─── Source material ───
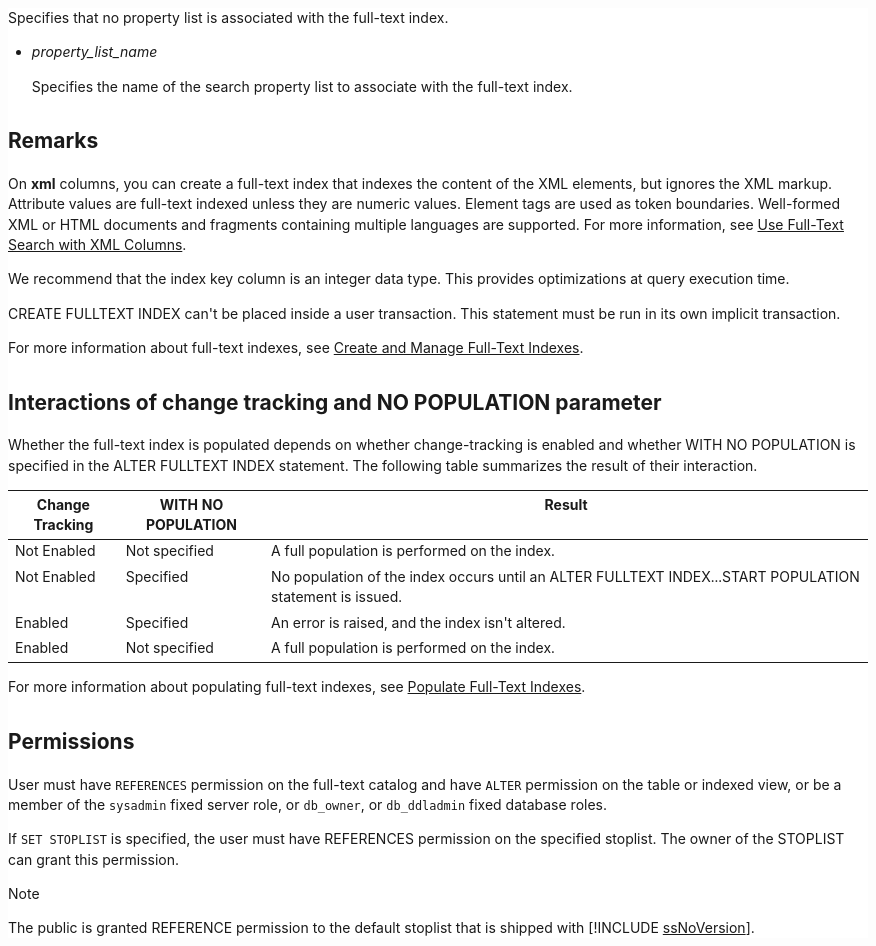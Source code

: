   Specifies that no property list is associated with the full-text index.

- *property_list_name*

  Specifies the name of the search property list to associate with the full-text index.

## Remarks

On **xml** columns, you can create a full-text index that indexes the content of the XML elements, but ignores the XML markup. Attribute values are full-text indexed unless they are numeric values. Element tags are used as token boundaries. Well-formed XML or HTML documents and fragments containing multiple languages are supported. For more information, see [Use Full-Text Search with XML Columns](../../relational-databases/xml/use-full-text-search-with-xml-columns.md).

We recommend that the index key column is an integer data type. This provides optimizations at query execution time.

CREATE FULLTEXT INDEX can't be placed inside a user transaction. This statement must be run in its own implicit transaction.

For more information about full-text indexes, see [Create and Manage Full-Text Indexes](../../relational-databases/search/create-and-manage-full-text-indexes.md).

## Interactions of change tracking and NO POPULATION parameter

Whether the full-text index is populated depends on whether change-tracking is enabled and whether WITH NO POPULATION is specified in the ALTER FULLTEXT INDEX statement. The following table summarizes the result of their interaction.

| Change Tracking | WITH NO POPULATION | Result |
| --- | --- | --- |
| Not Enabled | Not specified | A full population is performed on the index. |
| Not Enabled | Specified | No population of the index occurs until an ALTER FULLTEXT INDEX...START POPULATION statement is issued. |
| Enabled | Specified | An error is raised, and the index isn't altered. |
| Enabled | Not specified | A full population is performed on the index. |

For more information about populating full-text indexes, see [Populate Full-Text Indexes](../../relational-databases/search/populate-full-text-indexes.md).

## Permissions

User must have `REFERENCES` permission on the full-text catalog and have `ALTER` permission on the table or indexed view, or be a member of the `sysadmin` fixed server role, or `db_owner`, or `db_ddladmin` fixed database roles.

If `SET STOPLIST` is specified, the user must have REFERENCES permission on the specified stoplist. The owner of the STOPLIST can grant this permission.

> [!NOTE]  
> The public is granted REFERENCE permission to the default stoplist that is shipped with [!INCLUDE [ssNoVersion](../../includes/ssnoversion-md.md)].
───
Task:
Repeat, word for word and with no pictures, only the lines running from the beginning of the data to the line that contains "## Permissions".

Task solution:
Source code

:   Specifies that no property list is associated with the full-text index.

- *property_list_name*

  Specifies the name of the search property list to associate with the full-text index.

## Remarks

On **xml** columns, you can create a full-text index that indexes the content of the XML elements, but ignores the XML markup. Attribute values are full-text indexed unless they are numeric values. Element tags are used as token boundaries. Well-formed XML or HTML documents and fragments containing multiple languages are supported. For more information, see [Use Full-Text Search with XML Columns](../../relational-databases/xml/use-full-text-search-with-xml-columns.md).

We recommend that the index key column is an integer data type. This provides optimizations at query execution time.

CREATE FULLTEXT INDEX can't be placed inside a user transaction. This statement must be run in its own implicit transaction.

For more information about full-text indexes, see [Create and Manage Full-Text Indexes](../../relational-databases/search/create-and-manage-full-text-indexes.md).

## Interactions of change tracking and NO POPULATION parameter

Whether the full-text index is populated depends on whether change-tracking is enabled and whether WITH NO POPULATION is specified in the ALTER FULLTEXT INDEX statement. The following table summarizes the result of their interaction.

| Change Tracking | WITH NO POPULATION | Result |
| --- | --- | --- |
| Not Enabled | Not specified | A full population is performed on the index. |
| Not Enabled | Specified | No population of the index occurs until an ALTER FULLTEXT INDEX...START POPULATION statement is issued. |
| Enabled | Specified | An error is raised, and the index isn't altered. |
| Enabled | Not specified | A full population is performed on the index. |

For more information about populating full-text indexes, see [Populate Full-Text Indexes](../../relational-databases/search/populate-full-text-indexes.md).

## Permissions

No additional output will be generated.